There are also related notions:
A morphism $f:X\to Y$ is a section if it has a left-inverse ("retraction"), i.e. a morphism $g:Y\to X$ such that $g\circ f=1_X$.
A morphism $f:X\to Y$ is a retraction if it has a right-inverse ("section"), i.e. a morphism $g:Y\to X$ such that $f\circ g=1_Y$.
It's clear that all sections are injective morphisms (and thus monomorphisms), and all retractions are surjective morphisms (and thus epimorphisms). Of course, these intermediaries are not category-theoretic.

One may define an isomorphism, denoted $f:X\leftrightarrow Y$, as a morphism that is both a section and a retraction. Here are some theorems about it:
An isomorphism has a two-sided inverse morphism.
Given $g_1\circ f=1_X$, $f\circ g_2=1_Y$ -- by considering $g_1\circ f\circ g_2$, we see that $g_1=g_2$.
A morphism that is both a monomorphism and a retraction is an isomorphism.
Since $f$ is a retraction, $f \circ g = {1_Y}$ -- so $f \circ g \circ f = f$. Left-cancelling (since $f$ is a monomorphism), $g\circ f = 1_Y$, thus $f$ is a section.
A morphism that is both a section and a epimorphism is an isomorphism.
Analogous to above.


Subobjects

In our minds, a sub-object is a subset that also carries the structure of that category -- in other words, it's isomorphic to another object in that category.

It's natural to identify the subobjects of $X$ then with injections (or rather monomorphisms) into $X$ (not with the domains of the injections, as they may have multiple embeddings into $X$). But the identification is not one-to-one -- multiple injections may have the same image. In general, two monomorphisms $g_1:S_1\hookrightarrow X$, $g_2:S_2\hookrightarrow X$ having the same image is an equivalence relation, expressible as:
$$\exists i:S_1\leftrightarrow S_2,\ g_1=g_2\circ i$$
So we identify the equivalence classes of monomorphisms into an object with its subobjects.

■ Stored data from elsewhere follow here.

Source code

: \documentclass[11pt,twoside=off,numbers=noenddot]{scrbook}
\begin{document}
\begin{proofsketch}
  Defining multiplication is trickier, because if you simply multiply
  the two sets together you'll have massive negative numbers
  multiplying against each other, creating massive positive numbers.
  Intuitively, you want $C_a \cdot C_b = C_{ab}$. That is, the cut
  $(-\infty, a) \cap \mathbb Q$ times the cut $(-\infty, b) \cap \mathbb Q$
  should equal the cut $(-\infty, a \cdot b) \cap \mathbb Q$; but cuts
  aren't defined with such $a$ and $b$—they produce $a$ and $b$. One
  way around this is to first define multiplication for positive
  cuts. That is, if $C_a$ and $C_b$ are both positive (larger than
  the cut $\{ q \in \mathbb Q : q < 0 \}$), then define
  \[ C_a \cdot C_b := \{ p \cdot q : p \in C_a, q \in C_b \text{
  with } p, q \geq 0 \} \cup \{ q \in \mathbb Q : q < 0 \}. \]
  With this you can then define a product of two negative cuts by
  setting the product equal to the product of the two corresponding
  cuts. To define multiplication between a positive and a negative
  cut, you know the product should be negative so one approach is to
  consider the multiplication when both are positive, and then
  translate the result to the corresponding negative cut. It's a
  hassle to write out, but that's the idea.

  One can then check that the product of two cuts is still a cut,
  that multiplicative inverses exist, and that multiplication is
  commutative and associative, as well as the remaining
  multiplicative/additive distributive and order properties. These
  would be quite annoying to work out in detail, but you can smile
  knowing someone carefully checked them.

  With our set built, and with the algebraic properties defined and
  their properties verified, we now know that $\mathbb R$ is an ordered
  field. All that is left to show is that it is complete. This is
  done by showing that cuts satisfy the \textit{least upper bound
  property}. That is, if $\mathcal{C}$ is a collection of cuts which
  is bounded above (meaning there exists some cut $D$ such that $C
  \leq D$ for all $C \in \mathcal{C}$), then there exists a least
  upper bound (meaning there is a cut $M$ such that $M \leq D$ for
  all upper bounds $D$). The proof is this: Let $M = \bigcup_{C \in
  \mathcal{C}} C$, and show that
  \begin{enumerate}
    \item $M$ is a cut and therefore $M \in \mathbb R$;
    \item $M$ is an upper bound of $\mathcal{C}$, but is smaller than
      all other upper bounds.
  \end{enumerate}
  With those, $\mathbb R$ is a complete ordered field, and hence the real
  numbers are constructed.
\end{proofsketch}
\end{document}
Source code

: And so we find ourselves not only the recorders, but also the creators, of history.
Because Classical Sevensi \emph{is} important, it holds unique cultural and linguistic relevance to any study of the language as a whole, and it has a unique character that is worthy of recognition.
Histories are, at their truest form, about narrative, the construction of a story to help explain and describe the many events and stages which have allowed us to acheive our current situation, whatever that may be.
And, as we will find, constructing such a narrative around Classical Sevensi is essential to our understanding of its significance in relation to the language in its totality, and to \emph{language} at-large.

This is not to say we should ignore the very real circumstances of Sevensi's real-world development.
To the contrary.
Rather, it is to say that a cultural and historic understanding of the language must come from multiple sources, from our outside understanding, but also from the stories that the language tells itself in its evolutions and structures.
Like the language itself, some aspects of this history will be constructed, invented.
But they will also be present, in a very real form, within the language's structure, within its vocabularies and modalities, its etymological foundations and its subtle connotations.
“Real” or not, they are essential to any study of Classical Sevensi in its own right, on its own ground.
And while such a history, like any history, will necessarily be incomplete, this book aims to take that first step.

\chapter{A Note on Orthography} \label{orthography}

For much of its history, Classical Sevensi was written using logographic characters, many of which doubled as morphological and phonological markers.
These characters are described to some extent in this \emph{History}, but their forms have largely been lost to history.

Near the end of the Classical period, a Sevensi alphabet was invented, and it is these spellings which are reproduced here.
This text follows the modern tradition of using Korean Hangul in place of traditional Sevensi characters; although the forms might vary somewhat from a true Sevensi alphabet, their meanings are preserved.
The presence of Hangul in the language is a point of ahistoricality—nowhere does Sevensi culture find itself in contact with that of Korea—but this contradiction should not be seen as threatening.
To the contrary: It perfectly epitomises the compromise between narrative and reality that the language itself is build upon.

An alternate motivation for our definition of a subobject comes from the subspace topology (and vice versa), which is defined in terms of continuous inclusion maps. Of course, in our definition here, we allow the subspace topology to be any topology that allows an injective continuous map to the space, but the standard definition in topology asks for the coarsest such topology (i.e. the "least continuous" such map). Later, we will study some refined definitions of a lot of ideas here that may apply better to specific categories.



Quotient objects

The natural way to think of quotient objects in category theory is in terms of the first isomorphism theorem, which states that the quotient objects are the images of surjections from the object -- kinda "dual" to how subobjects are the images of injections into the object (keep this notion of "duality" in mind).

You might be afraid that this kind of defeats the point, since we'd like to eventually prove the First Isomorphism Theorem in category theory. Well, we'll do so with some other more category-specific definition of quotients, etc. so the First Isomorphism Theorem would simply be a demonstration that these two definitions are equivalent.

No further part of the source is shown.